Aim of the exercise: Transcribe each of the entries exactly.

(Items listed in a dataset)
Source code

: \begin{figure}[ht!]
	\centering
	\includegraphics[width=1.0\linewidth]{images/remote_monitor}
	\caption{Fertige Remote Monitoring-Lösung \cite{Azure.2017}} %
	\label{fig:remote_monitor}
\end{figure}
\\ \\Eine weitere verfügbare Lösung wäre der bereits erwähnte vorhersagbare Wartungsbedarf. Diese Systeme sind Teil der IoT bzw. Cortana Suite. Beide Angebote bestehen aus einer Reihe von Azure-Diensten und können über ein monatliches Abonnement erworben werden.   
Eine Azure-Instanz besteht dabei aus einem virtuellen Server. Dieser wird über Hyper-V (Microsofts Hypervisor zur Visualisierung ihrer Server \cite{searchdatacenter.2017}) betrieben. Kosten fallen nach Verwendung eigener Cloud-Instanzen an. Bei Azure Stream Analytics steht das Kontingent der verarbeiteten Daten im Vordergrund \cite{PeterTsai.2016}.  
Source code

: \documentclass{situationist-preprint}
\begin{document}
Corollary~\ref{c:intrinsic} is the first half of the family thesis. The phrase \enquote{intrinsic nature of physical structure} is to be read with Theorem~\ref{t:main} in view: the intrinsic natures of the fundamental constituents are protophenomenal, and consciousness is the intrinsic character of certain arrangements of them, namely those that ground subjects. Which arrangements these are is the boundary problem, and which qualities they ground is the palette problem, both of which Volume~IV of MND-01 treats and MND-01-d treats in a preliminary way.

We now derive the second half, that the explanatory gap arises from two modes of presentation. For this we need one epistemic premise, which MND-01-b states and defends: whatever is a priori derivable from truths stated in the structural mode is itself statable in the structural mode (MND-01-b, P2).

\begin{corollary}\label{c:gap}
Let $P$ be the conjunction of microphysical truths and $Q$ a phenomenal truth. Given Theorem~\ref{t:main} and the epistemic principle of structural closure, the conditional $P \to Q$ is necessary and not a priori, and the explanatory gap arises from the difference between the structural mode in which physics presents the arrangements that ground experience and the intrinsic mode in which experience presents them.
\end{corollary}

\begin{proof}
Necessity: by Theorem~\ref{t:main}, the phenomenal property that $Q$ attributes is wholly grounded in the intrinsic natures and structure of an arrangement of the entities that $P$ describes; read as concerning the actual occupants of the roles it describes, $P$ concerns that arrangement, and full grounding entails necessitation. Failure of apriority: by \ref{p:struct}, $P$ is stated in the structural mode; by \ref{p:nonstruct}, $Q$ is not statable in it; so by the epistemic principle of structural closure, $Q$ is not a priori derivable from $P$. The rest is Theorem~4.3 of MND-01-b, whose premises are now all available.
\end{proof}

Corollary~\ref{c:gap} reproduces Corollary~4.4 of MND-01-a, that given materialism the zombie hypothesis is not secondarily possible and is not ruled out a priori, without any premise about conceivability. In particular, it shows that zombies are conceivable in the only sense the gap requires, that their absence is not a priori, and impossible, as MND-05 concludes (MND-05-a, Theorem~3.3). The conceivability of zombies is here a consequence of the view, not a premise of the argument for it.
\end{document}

Response box:
Source code

: \begin{figure}[ht!]
	\centering
	\includegraphics[width=1.0\linewidth]{images/remote_monitor}
	\caption{Fertige Remote Monitoring-Lösung \cite{Azure.2017}} %
	\label{fig:remote_monitor}
\end{figure}
\\ \\Eine weitere verfügbare Lösung wäre der bereits erwähnte vorhersagbare Wartungsbedarf. Diese Systeme sind Teil der IoT bzw. Cortana Suite. Beide Angebote bestehen aus einer Reihe von Azure-Diensten und können über ein monatliches Abonnement erworben werden.   
Eine Azure-Instanz besteht dabei aus einem virtuellen Server. Dieser wird über Hyper-V (Microsofts Hypervisor zur Visualisierung ihrer Server \cite{searchdatacenter.2017}) betrieben. Kosten fallen nach Verwendung eigener Cloud-Instanzen an. Bei Azure Stream Analytics steht das Kontingent der verarbeiteten Daten im Vordergrund \cite{PeterTsai.2016}.  
Source code

: \documentclass{situationist-preprint}
\begin{document}
Corollary~\ref{c:intrinsic} is the first half of the family thesis. The phrase \enquote{intrinsic nature of physical structure} is to be read with Theorem~\ref{t:main} in view: the intrinsic natures of the fundamental constituents are protophenomenal, and consciousness is the intrinsic character of certain arrangements of them, namely those that ground subjects. Which arrangements these are is the boundary problem, and which qualities they ground is the palette problem, both of which Volume~IV of MND-01 treats and MND-01-d treats in a preliminary way.

We now derive the second half, that the explanatory gap arises from two modes of presentation. For this we need one epistemic premise, which MND-01-b states and defends: whatever is a priori derivable from truths stated in the structural mode is itself statable in the structural mode (MND-01-b, P2).

\begin{corollary}\label{c:gap}
Let $P$ be the conjunction of microphysical truths and $Q$ a phenomenal truth. Given Theorem~\ref{t:main} and the epistemic principle of structural closure, the conditional $P \to Q$ is necessary and not a priori, and the explanatory gap arises from the difference between the structural mode in which physics presents the arrangements that ground experience and the intrinsic mode in which experience presents them.
\end{corollary}

\begin{proof}
Necessity: by Theorem~\ref{t:main}, the phenomenal property that $Q$ attributes is wholly grounded in the intrinsic natures and structure of an arrangement of the entities that $P$ describes; read as concerning the actual occupants of the roles it describes, $P$ concerns that arrangement, and full grounding entails necessitation. Failure of apriority: by \ref{p:struct}, $P$ is stated in the structural mode; by \ref{p:nonstruct}, $Q$ is not statable in it; so by the epistemic principle of structural closure, $Q$ is not a priori derivable from $P$. The rest is Theorem~4.3 of MND-01-b, whose premises are now all available.
\end{proof}

Corollary~\ref{c:gap} reproduces Corollary~4.4 of MND-01-a, that given materialism the zombie hypothesis is not secondarily possible and is not ruled out a priori, without any premise about conceivability. In particular, it shows that zombies are conceivable in the only sense the gap requires, that their absence is not a priori, and impossible, as MND-05 concludes (MND-05-a, Theorem~3.3). The conceivability of zombies is here a consequence of the view, not a premise of the argument for it.
\end{document}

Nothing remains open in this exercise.